-- Problem description --
Would you reproduce exactly the lines below from the one holding "Your PayNow integration" through the one holding "3. Test with a real order", inclusive, and no others?

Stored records
━━━━━━

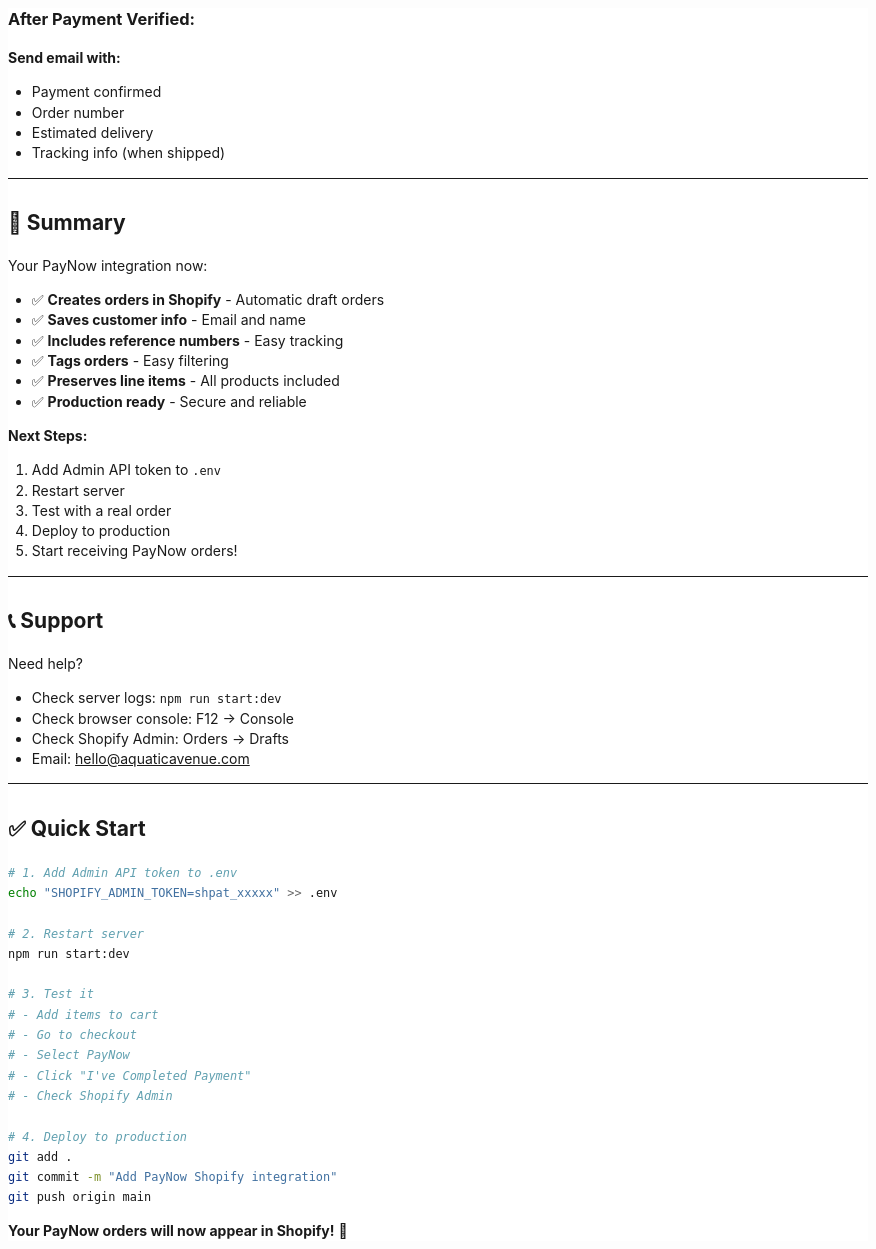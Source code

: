 ### After Payment Verified:

**Send email with:**
- Payment confirmed
- Order number
- Estimated delivery
- Tracking info (when shipped)

---

## 🎯 Summary

Your PayNow integration now:

- ✅ **Creates orders in Shopify** - Automatic draft orders
- ✅ **Saves customer info** - Email and name
- ✅ **Includes reference numbers** - Easy tracking
- ✅ **Tags orders** - Easy filtering
- ✅ **Preserves line items** - All products included
- ✅ **Production ready** - Secure and reliable

**Next Steps:**
1. Add Admin API token to `.env`
2. Restart server
3. Test with a real order
4. Deploy to production
5. Start receiving PayNow orders!

---

## 📞 Support

Need help?
- Check server logs: `npm run start:dev`
- Check browser console: F12 → Console
- Check Shopify Admin: Orders → Drafts
- Email: hello@aquaticavenue.com

---

## ✅ Quick Start

```bash
# 1. Add Admin API token to .env
echo "SHOPIFY_ADMIN_TOKEN=shpat_xxxxx" >> .env

# 2. Restart server
npm run start:dev

# 3. Test it
# - Add items to cart
# - Go to checkout
# - Select PayNow
# - Click "I've Completed Payment"
# - Check Shopify Admin

# 4. Deploy to production
git add .
git commit -m "Add PayNow Shopify integration"
git push origin main
```

**Your PayNow orders will now appear in Shopify!** 🎉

━━━━━━

-- Response to this task --
Your PayNow integration now:

- ✅ **Creates orders in Shopify** - Automatic draft orders
- ✅ **Saves customer info** - Email and name
- ✅ **Includes reference numbers** - Easy tracking
- ✅ **Tags orders** - Easy filtering
- ✅ **Preserves line items** - All products included
- ✅ **Production ready** - Secure and reliable

**Next Steps:**
1. Add Admin API token to `.env`
2. Restart server
3. Test with a real order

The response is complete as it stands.